Posted by: Michael Russo under Vikings draft, Wild off-season news Updated: June 24, 2011 - 10:34 AM
Star Tribune reporter Brian Stensaas will be hosting a live chat on startribune.com at 6 p.m. Friday
 
Like Marian Gaborik three summers ago and Mikko Koivu last summer, Brent Burns is well aware of the business side of hockey.
 
The All-Star defenseman knows that when you're an upper-echelon player and entering the final year of your contract, that contract in actuality expires the year before.
 
This is the summer where the Wild's got to either extend Burns' contract or entertain trading him.
 
As you could tell by today's blockbuster trade activity -- the Flyers trading Mike Richards to the L.A. Kings for Brayden Schenn and Wayne Simmonds (per TSN) and the Flyers trading Jeff Carter to Columbus for Jakub Voracek trade, the No. 8 pick and a 3rd-round pick, the NHL draft is a time where huge trades often happen.
 
But the shaggy-haired Burns (still has an ongoing bet with Nick Schultz as to who can go the longest without a haircut), who looks to be in extraordinary shape as he's in the midst of an offseason of heavy bike-riding, says he isn't freaking out.

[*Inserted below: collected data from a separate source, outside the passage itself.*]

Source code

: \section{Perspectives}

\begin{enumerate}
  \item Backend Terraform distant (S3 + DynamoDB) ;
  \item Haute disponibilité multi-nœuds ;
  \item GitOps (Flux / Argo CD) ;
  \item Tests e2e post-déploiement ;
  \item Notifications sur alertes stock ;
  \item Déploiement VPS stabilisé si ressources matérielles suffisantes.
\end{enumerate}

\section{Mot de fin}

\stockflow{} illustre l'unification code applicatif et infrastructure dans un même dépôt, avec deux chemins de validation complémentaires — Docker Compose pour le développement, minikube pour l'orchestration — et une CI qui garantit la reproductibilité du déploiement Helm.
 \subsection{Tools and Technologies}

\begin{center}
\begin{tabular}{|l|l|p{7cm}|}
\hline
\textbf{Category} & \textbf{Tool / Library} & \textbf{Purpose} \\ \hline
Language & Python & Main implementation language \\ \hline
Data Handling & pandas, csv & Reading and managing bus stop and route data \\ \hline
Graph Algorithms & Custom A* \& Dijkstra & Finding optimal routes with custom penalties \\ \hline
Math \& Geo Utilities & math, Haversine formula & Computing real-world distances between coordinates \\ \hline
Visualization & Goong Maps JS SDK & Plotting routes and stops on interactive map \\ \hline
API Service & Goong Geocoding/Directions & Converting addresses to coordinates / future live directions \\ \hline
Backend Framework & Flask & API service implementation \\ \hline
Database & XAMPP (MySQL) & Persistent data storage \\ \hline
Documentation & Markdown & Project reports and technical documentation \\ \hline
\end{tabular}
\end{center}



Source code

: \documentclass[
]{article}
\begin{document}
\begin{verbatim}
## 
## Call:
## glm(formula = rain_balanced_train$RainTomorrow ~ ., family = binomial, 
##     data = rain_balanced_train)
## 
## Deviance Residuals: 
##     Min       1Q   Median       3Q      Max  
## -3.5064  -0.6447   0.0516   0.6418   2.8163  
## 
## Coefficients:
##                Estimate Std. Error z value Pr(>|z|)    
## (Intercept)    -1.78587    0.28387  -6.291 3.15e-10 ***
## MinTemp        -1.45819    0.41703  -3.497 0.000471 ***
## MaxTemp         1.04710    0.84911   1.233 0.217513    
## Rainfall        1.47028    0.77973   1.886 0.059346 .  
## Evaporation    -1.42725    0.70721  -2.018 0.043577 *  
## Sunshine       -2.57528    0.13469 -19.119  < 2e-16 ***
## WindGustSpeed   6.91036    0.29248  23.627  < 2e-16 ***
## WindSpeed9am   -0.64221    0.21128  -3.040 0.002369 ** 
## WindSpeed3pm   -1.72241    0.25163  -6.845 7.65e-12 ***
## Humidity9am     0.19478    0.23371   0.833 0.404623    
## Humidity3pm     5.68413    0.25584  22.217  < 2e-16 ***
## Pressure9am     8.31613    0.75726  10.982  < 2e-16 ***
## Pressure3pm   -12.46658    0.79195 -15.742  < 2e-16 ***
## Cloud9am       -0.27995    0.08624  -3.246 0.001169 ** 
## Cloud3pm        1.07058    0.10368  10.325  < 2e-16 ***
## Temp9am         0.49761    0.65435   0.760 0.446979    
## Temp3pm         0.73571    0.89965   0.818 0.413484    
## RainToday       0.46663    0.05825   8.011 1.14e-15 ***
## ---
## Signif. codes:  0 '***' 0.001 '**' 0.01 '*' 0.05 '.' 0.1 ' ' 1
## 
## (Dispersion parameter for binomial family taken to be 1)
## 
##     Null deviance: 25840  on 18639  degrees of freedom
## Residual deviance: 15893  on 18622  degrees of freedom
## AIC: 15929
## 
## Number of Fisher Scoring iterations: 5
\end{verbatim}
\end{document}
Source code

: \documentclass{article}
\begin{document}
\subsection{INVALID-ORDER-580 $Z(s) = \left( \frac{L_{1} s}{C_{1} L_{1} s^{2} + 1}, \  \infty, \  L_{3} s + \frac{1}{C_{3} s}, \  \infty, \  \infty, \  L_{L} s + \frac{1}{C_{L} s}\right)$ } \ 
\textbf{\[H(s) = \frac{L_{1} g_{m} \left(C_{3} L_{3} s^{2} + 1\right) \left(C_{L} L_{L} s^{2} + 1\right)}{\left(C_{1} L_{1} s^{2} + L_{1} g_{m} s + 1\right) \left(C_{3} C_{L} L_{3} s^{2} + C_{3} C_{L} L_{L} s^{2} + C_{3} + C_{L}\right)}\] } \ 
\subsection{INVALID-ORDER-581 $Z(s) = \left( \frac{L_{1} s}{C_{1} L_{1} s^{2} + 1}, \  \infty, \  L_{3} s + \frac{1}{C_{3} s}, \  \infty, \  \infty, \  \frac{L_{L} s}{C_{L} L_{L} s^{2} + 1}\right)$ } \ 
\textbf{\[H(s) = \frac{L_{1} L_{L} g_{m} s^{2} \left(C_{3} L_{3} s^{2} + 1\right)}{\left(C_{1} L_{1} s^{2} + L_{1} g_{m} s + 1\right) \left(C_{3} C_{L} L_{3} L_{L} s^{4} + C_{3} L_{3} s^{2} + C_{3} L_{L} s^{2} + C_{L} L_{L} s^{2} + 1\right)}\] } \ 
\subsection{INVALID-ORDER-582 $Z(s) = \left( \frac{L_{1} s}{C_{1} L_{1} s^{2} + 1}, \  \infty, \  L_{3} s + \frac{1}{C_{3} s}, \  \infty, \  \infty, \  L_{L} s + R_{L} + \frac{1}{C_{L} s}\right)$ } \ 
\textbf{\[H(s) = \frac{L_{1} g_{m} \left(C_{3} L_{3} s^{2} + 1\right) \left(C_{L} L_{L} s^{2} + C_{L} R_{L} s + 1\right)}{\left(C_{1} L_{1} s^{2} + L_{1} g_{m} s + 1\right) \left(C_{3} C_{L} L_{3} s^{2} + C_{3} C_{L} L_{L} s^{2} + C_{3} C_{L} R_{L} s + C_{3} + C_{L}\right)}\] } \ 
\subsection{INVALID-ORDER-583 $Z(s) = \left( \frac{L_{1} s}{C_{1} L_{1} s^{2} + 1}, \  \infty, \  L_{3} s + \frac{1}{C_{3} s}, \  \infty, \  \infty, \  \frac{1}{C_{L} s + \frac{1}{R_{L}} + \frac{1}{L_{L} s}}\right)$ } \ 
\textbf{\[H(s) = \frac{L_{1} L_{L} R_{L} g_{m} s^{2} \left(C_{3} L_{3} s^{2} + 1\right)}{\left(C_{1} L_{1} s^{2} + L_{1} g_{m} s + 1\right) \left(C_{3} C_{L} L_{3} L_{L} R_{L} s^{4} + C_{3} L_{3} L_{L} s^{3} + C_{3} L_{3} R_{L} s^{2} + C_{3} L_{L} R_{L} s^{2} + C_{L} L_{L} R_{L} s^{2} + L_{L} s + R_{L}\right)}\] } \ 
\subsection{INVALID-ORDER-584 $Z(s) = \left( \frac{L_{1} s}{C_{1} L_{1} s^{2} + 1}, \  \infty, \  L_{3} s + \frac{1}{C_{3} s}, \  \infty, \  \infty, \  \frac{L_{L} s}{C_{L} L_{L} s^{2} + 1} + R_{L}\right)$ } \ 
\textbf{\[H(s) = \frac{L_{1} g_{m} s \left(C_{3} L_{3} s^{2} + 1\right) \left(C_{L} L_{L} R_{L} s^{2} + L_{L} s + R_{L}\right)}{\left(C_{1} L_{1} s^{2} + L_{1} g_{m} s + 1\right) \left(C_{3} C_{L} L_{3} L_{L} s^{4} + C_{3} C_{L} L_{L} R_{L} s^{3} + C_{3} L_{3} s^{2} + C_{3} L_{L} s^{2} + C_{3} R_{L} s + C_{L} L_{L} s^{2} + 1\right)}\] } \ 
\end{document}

He wants to stay in Minnesota, but if it's not meant to be, he's confident he can move on and be a "very good defenseman."
 
GM Chuck Fletcher has had preliminary talks with Burns' agents, Ron Salcer and Tobin Wright, if for no other reason than to find out Burns' contract demands in advance of the draft. Burns says he has no status report as to where those discussions are.
 
Here's Burns' thoughts on his future:
 
--"I've got one more year left with Minnesota, and I think I’m going to build on my year last year, I think I’m in good shape already and I’m going to have a great year and I believe that. The business side of it will take care of itself, wherever that may be. Obviously I hope to be here, but if something happens and I’m not, I’m confident I’m going to be a very good defenseman."
 
--"I’ve talked to Chuck a couple times. It’s been good. We’ve had a nice coffee the one time and we talked in his office, and it was good. I haven’t talked to him anything about contract stuff. I talked to him about my year, I’ve talked to him about next year, I’ve talked to him about things that I’m going through. I really feel that Chuck’s very honest. When I talk to him, I feel like I’m getting a lot of sincerity from him. I really like that relationship between a player and a general manager when you feel comfortable talking to him. and I do. I feel very comfortable. It’s good. I think it can only get better. I get a feeling when I talk to him that he speaks from the heart, he’s a very honest man, whether it’s talking about the year or talking about anything. It’s good a feeling you get when you talk to him. It’s a good relationship. I hope to build upon it, and we’ll see what happens. But the business side, I don’t really deal with that stuff."
 
Pins and needles? "No. I don’t have any reason to be on pins and needles. I’ve been here a long time, I love it here, I feel comfortable here, but I also feel very comfortable in my game and what I can bring and I know I’m going to get better and better every year. I think I made a lot of steps last year and I know I’m going to make a lot more steps next year. Wherever that may be – I hope it’s in Minnesota – but I know I’m going to be a big part of any team that I’m a part of. I feel confident that hopefully [a contract] gets done, and we’ll see.
 
"I’ve got a lot of friends outside of hockey, and sometimes they don’t really know that I don’t really like to hear that I’m going to get traded everyday. But that’s a part of the fun. Every day, ‘Ah, I heard on the radio you’re getting traded.’ I say, ‘Well, I have no control over it.’ They always want to know the inside track and most of the time you guys know more than I do because I try not to listen to that stuff because I have no control over it. I think as I’ve gotten older, the only thing I can control is how I feel, and emotionally, I’m in a lot better place that I know how good of a hockey player I can be – and am. Wherever that may, I think I’m going to be good."